TASK PROMPT
Read through the entries below and return each line with the word "using".

Segment Start: DATA TO EXAMINE

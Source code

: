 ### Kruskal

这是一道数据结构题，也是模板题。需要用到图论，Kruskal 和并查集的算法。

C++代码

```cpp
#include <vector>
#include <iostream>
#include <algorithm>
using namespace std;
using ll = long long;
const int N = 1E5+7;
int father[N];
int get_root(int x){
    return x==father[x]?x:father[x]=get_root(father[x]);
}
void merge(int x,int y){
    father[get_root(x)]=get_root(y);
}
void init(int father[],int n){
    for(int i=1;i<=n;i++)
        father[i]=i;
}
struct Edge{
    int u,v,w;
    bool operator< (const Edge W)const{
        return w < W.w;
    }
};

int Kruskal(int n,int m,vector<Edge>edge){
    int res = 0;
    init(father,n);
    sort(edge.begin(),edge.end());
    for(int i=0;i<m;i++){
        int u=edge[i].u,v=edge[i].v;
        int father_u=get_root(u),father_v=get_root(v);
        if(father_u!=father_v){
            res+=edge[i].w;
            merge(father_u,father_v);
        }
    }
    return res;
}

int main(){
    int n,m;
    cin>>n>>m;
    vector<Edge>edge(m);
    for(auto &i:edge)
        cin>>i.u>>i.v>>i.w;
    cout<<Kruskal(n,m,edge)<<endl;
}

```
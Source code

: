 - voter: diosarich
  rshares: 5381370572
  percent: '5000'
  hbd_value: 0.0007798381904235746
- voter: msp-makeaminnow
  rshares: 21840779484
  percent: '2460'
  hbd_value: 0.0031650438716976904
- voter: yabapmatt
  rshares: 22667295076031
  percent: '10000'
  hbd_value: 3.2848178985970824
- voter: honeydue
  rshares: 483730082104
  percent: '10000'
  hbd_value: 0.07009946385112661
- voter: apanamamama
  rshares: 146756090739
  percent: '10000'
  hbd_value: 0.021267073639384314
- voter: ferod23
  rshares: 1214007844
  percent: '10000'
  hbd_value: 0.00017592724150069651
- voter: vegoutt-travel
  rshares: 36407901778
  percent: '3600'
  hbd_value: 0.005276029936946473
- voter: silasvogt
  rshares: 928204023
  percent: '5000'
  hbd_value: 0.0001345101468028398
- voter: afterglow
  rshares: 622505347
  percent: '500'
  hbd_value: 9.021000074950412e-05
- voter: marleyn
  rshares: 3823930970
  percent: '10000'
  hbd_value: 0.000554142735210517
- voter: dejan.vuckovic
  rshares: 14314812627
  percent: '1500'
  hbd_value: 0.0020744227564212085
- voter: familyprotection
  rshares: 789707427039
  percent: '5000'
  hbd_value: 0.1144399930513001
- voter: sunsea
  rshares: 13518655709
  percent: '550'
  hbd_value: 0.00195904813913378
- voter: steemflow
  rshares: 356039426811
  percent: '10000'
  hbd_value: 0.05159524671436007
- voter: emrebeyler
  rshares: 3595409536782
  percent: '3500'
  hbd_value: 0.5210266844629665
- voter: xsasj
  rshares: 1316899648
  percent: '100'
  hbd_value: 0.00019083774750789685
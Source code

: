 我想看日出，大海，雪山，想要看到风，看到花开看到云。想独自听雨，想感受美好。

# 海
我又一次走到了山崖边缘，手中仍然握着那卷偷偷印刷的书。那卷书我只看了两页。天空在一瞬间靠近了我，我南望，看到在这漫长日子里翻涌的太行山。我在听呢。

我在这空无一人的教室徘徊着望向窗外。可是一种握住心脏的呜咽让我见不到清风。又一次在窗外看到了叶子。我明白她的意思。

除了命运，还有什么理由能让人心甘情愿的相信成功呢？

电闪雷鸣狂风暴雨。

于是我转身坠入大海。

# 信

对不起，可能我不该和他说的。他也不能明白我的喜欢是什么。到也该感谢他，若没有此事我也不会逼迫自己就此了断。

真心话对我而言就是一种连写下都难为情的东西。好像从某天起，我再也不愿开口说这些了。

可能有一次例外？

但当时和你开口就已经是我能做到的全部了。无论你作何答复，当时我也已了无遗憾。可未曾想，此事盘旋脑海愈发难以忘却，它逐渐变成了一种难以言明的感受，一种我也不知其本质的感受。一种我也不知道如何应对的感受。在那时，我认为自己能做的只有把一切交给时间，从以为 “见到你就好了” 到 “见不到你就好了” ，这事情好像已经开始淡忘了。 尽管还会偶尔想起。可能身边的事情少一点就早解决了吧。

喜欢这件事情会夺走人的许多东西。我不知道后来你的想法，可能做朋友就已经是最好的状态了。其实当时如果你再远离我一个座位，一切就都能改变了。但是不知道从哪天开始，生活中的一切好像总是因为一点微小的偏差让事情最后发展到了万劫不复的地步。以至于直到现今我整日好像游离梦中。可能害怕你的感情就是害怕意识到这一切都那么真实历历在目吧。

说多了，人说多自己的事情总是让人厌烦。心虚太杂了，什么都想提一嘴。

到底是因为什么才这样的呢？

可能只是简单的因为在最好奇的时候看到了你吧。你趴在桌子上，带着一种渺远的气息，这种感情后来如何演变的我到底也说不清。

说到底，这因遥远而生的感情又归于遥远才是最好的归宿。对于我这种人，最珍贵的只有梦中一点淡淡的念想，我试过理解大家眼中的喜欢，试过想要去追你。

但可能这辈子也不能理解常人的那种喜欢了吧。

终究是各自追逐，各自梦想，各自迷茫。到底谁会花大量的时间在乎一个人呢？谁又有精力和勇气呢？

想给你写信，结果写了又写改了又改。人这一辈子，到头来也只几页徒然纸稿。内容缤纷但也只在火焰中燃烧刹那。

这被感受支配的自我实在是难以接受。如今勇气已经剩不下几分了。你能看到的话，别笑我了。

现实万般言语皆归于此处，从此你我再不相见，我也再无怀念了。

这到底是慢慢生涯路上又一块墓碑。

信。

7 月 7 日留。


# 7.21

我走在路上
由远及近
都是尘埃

Segment End: DATA TO EXAMINE

ANSWER BOX
using namespace std;
using ll = long long;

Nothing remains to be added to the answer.